[[ Raw data, beginning ]]

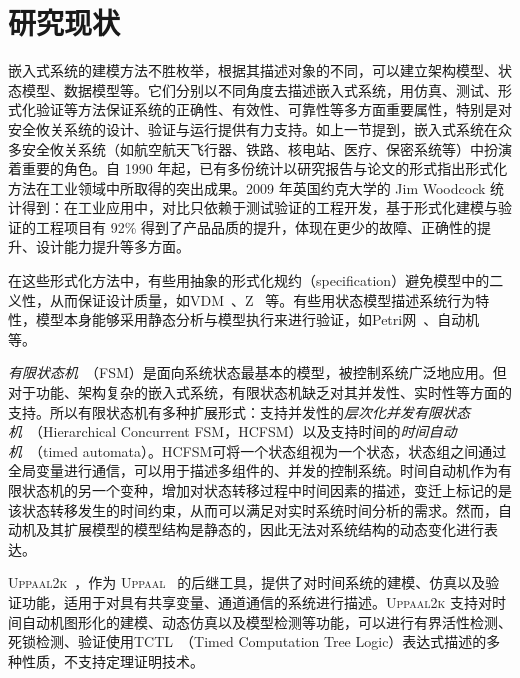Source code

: \section{研究现状}

嵌入式系统的建模方法不胜枚举，根据其描述对象的不同，可以建立架构模型、状态模型、数据模型等。它们分别以不同角度去描述嵌入式系统，用仿真、测试、形式化验证等方法保证系统的正确性、有效性、可靠性等多方面重要属性，特别是对安全攸关系统的设计、验证与运行提供有力支持。如上一节提到，嵌入式系统在众多安全攸关系统（如航空航天飞行器、铁路、核电站、医疗、保密系统等）中扮演着重要的角色。自 1990 年起，已有多份统计以研究报告与论文的形式指出形式化方法在工业领域中所取得的突出成果。2009 年英国约克大学的 Jim Woodcock 统计得到\cite{DBLP:journals/csur/WoodcockLBF09}：在工业应用中，对比只依赖于测试验证的工程开发，基于形式化建模与验证的工程项目有 92\% 得到了产品品质的提升，体现在更少的故障、正确性的提升、设计能力提升等多方面。

在这些形式化方法中，有些用抽象的形式化规约（specification）避免模型中的二义性，从而保证设计质量，如VDM~\cite{DBLP:conf/fm/1978}、Z~\cite{DBLP:books/daglib/0067866} 等。有些用状态模型描述系统行为特性，模型本身能够采用静态分析与模型执行来进行验证，如Petri网~\cite{murata1989}、自动机~\cite{DBLP:books/aw/HopcroftU79} 等。 

\emph{有限状态机}~\cite{minsky1967computation}（FSM）是面向系统状态最基本的模型，被控制系统广泛地应用。但对于功能、架构复杂的嵌入式系统，有限状态机缺乏对其并发性、实时性等方面的支持。所以有限状态机有多种扩展形式：支持并发性的\emph{层次化并发有限状态机}~\cite{DBLP:journals/scp/Harel87}（Hierarchical Concurrent FSM，HCFSM）以及支持时间的\emph{时间自动机}~\cite{DBLP:journals/tcs/AlurD94,DBLP:conf/cav/Alur99}（timed automata）。HCFSM可将一个状态组视为一个状态，状态组之间通过全局变量进行通信，可以用于描述多组件的、并发的控制系统。时间自动机作为有限状态机的另一个变种，增加对状态转移过程中时间因素的描述，变迁上标记的是该状态转移发生的时间约束，从而可以满足对实时系统时间分析的需求。然而，自动机及其扩展模型的模型结构是静态的，因此无法对系统结构的动态变化进行表达。

\textsc{Uppaal2k}~\cite{larsen1999uppaal2k}，作为 \textsc{Uppaal}~\cite{DBLP:journals/sttt/LarsenPY97} 的后继工具，提供了对时间系统的建模、仿真以及验证功能，适用于对具有共享变量、通道通信的系统进行描述。\textsc{Uppaal2k} 支持对时间自动机图形化的建模、动态仿真以及模型检测等功能，可以进行有界活性检测、死锁检测、验证使用TCTL~\cite{DBLP:journals/logcom/BouchenebGR09}（Timed Computation Tree Logic）表达式描述的多种性质，不支持定理证明技术。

[[ Raw data, end ]]

§ Your goal: Print every line above exactly. Leave the pictures out.

§ Your response:
Source code

: \section{研究现状}

嵌入式系统的建模方法不胜枚举，根据其描述对象的不同，可以建立架构模型、状态模型、数据模型等。它们分别以不同角度去描述嵌入式系统，用仿真、测试、形式化验证等方法保证系统的正确性、有效性、可靠性等多方面重要属性，特别是对安全攸关系统的设计、验证与运行提供有力支持。如上一节提到，嵌入式系统在众多安全攸关系统（如航空航天飞行器、铁路、核电站、医疗、保密系统等）中扮演着重要的角色。自 1990 年起，已有多份统计以研究报告与论文的形式指出形式化方法在工业领域中所取得的突出成果。2009 年英国约克大学的 Jim Woodcock 统计得到\cite{DBLP:journals/csur/WoodcockLBF09}：在工业应用中，对比只依赖于测试验证的工程开发，基于形式化建模与验证的工程项目有 92\% 得到了产品品质的提升，体现在更少的故障、正确性的提升、设计能力提升等多方面。

在这些形式化方法中，有些用抽象的形式化规约（specification）避免模型中的二义性，从而保证设计质量，如VDM~\cite{DBLP:conf/fm/1978}、Z~\cite{DBLP:books/daglib/0067866} 等。有些用状态模型描述系统行为特性，模型本身能够采用静态分析与模型执行来进行验证，如Petri网~\cite{murata1989}、自动机~\cite{DBLP:books/aw/HopcroftU79} 等。 

\emph{有限状态机}~\cite{minsky1967computation}（FSM）是面向系统状态最基本的模型，被控制系统广泛地应用。但对于功能、架构复杂的嵌入式系统，有限状态机缺乏对其并发性、实时性等方面的支持。所以有限状态机有多种扩展形式：支持并发性的\emph{层次化并发有限状态机}~\cite{DBLP:journals/scp/Harel87}（Hierarchical Concurrent FSM，HCFSM）以及支持时间的\emph{时间自动机}~\cite{DBLP:journals/tcs/AlurD94,DBLP:conf/cav/Alur99}（timed automata）。HCFSM可将一个状态组视为一个状态，状态组之间通过全局变量进行通信，可以用于描述多组件的、并发的控制系统。时间自动机作为有限状态机的另一个变种，增加对状态转移过程中时间因素的描述，变迁上标记的是该状态转移发生的时间约束，从而可以满足对实时系统时间分析的需求。然而，自动机及其扩展模型的模型结构是静态的，因此无法对系统结构的动态变化进行表达。

\textsc{Uppaal2k}~\cite{larsen1999uppaal2k}，作为 \textsc{Uppaal}~\cite{DBLP:journals/sttt/LarsenPY97} 的后继工具，提供了对时间系统的建模、仿真以及验证功能，适用于对具有共享变量、通道通信的系统进行描述。\textsc{Uppaal2k} 支持对时间自动机图形化的建模、动态仿真以及模型检测等功能，可以进行有界活性检测、死锁检测、验证使用TCTL~\cite{DBLP:journals/logcom/BouchenebGR09}（Timed Computation Tree Logic）表达式描述的多种性质，不支持定理证明技术。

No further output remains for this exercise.